What to produce:
Below are entries. Copy exactly the lines running from the line that holds "### Phase 1: Critical Communication Tools" to the line that holds "### Phase 2: Core Functionality Tools", with both ends included.

>>>>>

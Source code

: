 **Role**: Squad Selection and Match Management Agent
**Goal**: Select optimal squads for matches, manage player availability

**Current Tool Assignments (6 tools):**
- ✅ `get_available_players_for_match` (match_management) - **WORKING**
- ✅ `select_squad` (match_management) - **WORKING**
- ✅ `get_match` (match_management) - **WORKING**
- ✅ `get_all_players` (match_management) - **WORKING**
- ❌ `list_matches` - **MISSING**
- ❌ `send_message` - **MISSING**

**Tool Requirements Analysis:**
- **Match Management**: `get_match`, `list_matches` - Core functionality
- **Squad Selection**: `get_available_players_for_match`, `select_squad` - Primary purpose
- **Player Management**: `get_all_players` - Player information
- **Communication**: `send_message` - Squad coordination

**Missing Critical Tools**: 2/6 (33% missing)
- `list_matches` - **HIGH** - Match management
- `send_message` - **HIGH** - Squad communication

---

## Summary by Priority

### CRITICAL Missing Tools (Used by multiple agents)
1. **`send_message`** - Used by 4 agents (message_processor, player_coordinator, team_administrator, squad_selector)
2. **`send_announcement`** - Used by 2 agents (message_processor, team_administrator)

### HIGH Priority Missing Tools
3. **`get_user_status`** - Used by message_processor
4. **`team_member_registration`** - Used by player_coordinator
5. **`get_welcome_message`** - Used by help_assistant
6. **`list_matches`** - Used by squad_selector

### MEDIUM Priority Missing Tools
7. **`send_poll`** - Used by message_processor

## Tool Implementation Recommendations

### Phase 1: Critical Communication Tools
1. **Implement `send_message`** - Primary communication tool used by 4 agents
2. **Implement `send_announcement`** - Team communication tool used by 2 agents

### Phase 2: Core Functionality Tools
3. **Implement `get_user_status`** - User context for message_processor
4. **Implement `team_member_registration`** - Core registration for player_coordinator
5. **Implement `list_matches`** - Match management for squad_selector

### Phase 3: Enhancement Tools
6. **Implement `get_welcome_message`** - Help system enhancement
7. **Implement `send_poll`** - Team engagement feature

<<<<<

Exercise result:
### Phase 1: Critical Communication Tools
1. **Implement `send_message`** - Primary communication tool used by 4 agents
2. **Implement `send_announcement`** - Team communication tool used by 2 agents

### Phase 2: Core Functionality Tools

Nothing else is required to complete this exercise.